Another reason for the big loop is that you need to be able to slide the loop down the limb far enough so that you can connect the small loop to the bottom nock. If is does not slide down far enough, you will have to stretch to make it fit.

I make mine with a 2 inch loop at the top and 1 1/2 inch at the bottom for a recurve.

Oh, and top and bottom is just convention. It could be the other way around as long as you serve your string that way. The string isn't going to pop off if you do it the other way.


----------



## Squirrel (Aug 6, 2008)

I have some strings where both loops are "big". Other than my nock loop (tied) you would be hard pressed to know which is top or bottom. When I build strings I usually make them big loop on top just because that is what I am used to.


----------



## Hank D Thoreau (Dec 9, 2008)

A problem with having two big loops, provided they are actually big, is that you may have trouble keeping the bottom loop nocked while you string the bow. I don't know at what point nock size becomes so large that the string is at risk of coming off.

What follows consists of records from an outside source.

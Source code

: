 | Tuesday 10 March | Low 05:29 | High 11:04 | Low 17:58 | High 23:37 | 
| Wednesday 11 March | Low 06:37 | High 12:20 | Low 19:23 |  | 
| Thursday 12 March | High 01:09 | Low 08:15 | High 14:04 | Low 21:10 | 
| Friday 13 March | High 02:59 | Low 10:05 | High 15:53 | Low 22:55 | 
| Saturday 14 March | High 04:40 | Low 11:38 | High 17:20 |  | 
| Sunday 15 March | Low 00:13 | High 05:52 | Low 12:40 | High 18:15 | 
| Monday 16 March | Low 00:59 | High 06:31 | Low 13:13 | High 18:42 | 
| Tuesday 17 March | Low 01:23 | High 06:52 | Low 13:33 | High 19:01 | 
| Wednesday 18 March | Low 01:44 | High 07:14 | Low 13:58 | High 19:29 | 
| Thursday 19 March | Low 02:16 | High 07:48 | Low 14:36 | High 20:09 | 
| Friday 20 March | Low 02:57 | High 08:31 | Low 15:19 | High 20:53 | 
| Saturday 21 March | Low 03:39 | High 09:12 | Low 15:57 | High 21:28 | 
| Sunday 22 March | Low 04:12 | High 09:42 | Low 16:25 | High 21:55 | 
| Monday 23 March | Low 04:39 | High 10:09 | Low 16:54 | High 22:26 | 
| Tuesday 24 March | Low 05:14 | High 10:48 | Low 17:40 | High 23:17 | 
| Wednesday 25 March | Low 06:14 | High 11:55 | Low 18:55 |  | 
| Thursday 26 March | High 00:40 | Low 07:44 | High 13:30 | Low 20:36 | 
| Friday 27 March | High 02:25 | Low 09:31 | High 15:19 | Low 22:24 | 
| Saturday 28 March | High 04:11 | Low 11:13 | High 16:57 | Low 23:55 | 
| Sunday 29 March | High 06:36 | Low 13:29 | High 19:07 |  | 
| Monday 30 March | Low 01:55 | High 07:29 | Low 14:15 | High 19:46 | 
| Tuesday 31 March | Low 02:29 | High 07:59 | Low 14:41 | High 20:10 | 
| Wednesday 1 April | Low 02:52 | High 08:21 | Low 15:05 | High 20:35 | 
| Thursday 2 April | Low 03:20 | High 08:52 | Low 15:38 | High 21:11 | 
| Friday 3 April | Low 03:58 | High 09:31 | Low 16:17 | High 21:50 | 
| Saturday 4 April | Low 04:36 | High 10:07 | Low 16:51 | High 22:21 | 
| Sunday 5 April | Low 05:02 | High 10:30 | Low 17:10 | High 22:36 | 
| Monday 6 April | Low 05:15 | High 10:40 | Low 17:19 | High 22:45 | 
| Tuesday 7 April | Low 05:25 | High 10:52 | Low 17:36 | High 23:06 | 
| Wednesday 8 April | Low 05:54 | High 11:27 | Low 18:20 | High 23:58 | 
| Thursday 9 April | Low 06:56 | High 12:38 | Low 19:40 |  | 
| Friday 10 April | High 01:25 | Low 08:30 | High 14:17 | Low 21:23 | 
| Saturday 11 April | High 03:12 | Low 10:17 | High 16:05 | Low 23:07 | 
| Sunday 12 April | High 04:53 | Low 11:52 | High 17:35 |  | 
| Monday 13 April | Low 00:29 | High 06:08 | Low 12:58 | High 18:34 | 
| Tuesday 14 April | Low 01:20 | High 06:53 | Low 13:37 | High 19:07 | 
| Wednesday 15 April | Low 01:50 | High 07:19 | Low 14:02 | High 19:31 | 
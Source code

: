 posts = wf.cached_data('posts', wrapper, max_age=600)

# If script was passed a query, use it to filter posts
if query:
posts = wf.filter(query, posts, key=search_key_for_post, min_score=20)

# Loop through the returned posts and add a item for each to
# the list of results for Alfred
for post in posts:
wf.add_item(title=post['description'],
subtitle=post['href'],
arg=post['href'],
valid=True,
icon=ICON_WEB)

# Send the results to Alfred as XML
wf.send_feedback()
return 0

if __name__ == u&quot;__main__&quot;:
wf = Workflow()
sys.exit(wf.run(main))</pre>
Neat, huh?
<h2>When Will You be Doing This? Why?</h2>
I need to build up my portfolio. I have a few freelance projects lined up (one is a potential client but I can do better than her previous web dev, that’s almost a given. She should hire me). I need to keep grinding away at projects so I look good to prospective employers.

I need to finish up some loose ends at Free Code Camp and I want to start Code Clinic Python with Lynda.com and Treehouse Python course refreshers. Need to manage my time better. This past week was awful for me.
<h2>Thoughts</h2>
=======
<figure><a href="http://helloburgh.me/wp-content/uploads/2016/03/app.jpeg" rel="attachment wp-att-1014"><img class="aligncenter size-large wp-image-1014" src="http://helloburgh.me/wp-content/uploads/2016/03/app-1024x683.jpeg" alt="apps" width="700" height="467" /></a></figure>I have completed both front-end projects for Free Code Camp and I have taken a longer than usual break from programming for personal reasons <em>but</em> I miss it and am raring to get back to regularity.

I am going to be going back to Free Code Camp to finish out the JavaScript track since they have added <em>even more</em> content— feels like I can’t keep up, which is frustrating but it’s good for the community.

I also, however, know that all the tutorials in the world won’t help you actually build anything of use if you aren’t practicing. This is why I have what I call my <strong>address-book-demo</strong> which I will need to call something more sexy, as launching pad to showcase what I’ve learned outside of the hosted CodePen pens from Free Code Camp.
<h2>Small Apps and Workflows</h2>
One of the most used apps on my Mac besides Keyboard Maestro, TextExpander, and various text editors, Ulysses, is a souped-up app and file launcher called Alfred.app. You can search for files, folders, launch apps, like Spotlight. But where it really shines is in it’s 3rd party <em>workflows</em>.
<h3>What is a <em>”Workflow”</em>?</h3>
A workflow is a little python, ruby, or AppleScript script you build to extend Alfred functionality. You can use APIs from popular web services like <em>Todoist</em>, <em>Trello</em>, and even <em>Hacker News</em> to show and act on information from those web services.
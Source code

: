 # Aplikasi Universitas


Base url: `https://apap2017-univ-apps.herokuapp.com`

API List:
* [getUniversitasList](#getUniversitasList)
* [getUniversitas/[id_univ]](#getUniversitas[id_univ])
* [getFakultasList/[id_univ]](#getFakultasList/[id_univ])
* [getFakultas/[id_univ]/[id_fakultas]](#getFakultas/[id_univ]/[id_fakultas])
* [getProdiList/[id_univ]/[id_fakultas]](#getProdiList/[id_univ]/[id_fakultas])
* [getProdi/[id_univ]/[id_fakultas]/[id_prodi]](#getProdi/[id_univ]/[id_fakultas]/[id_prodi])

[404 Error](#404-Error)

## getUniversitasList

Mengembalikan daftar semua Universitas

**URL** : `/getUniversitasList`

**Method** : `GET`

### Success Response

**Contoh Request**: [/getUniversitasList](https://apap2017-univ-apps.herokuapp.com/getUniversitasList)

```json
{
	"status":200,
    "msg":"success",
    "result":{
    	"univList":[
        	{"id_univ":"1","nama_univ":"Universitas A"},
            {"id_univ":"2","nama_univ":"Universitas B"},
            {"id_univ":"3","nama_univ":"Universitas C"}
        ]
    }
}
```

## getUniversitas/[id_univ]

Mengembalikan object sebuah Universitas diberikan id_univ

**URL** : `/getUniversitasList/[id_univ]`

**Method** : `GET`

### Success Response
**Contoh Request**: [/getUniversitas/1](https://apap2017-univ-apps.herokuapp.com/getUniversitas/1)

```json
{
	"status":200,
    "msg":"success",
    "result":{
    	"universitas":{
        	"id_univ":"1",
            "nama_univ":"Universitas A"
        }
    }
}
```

The most common reason for strings coming off is not noticing that they are nocked properly after stringing.


----------



## Squirrel (Aug 6, 2008)

Yes I worried about the same issue (string loop slipping off while stringing). But thankfully so far it has been a non-issue.


----------



## MBG Hunter (May 17, 2017)

I make my strings with the large loop on top. 
It’s easier to string that way and the string doesn’t fall off the bow when it’s being transported or when it’s being stored.


----------